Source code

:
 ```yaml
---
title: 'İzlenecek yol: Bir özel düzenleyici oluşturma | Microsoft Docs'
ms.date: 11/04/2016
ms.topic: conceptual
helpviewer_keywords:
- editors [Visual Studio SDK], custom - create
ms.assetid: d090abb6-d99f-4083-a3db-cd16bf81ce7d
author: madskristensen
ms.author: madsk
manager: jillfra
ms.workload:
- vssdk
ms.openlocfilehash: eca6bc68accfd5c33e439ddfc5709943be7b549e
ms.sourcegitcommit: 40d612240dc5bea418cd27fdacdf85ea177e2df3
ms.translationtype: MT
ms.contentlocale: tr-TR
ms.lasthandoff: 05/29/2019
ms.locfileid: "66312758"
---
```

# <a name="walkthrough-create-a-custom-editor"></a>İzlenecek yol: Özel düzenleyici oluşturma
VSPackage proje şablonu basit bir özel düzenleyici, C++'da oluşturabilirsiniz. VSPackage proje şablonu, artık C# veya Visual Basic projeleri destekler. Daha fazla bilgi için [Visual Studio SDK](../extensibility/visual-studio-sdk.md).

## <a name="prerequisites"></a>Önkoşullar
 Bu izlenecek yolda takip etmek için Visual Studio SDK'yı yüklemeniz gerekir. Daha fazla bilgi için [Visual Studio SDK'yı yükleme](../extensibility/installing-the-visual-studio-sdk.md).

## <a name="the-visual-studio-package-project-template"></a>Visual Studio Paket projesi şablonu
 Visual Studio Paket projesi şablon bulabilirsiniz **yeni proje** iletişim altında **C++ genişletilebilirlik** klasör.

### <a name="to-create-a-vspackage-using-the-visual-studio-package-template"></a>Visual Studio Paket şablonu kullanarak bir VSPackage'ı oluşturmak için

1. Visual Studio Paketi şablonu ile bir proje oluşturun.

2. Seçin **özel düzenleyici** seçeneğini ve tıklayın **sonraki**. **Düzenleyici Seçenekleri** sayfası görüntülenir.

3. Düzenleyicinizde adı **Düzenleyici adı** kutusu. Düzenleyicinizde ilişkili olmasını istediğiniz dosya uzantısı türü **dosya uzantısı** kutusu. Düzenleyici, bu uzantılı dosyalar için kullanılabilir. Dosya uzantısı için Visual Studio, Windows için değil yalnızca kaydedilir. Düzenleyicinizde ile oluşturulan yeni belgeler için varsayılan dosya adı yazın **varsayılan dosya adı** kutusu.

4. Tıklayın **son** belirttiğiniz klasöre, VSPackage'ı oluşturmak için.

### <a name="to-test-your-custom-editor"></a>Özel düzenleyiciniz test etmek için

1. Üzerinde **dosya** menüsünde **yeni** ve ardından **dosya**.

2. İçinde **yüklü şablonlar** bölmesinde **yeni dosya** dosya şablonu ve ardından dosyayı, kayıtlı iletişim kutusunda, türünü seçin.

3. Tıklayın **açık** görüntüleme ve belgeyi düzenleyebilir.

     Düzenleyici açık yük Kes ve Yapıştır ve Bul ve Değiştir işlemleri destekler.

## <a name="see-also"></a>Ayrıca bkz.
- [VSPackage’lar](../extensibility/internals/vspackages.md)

____________________

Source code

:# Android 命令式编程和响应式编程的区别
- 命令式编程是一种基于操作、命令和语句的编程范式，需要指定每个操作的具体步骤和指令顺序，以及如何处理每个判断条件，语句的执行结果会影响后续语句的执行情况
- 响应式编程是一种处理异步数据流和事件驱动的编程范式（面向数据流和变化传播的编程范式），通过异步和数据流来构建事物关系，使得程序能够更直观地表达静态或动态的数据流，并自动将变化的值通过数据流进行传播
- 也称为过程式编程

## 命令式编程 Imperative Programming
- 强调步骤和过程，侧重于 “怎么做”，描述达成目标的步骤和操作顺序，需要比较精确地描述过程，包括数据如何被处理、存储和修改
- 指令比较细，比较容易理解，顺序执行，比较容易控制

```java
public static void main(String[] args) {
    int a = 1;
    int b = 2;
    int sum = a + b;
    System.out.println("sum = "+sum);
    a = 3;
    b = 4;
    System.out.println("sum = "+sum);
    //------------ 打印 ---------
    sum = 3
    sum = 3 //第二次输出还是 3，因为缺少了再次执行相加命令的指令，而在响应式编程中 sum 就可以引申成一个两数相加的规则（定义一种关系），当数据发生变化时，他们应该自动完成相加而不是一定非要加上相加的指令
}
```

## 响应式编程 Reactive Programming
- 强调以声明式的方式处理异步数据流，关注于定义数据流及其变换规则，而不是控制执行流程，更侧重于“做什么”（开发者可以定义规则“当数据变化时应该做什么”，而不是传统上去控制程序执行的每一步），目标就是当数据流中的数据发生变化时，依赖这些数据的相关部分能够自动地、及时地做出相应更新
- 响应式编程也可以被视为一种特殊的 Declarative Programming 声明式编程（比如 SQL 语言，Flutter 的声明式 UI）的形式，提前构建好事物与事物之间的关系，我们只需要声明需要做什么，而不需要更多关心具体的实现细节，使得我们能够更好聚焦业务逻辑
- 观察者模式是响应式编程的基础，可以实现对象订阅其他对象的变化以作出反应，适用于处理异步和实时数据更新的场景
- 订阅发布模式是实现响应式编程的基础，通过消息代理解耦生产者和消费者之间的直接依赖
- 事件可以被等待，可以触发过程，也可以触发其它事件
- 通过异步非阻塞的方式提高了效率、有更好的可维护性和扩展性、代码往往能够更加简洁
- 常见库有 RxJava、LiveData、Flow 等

____________________

Instructions to follow: Search the entries above for the string "destekler", and report each line where it occurs.

The answer:
VSPackage proje şablonu basit bir özel düzenleyici, C++'da oluşturabilirsiniz. VSPackage proje şablonu, artık C# veya Visual Basic projeleri destekler. Daha fazla bilgi için [Visual Studio SDK](../extensibility/visual-studio-sdk.md).
     Düzenleyici açık yük Kes ve Yapıştır ve Bul ve Değiştir işlemleri destekler.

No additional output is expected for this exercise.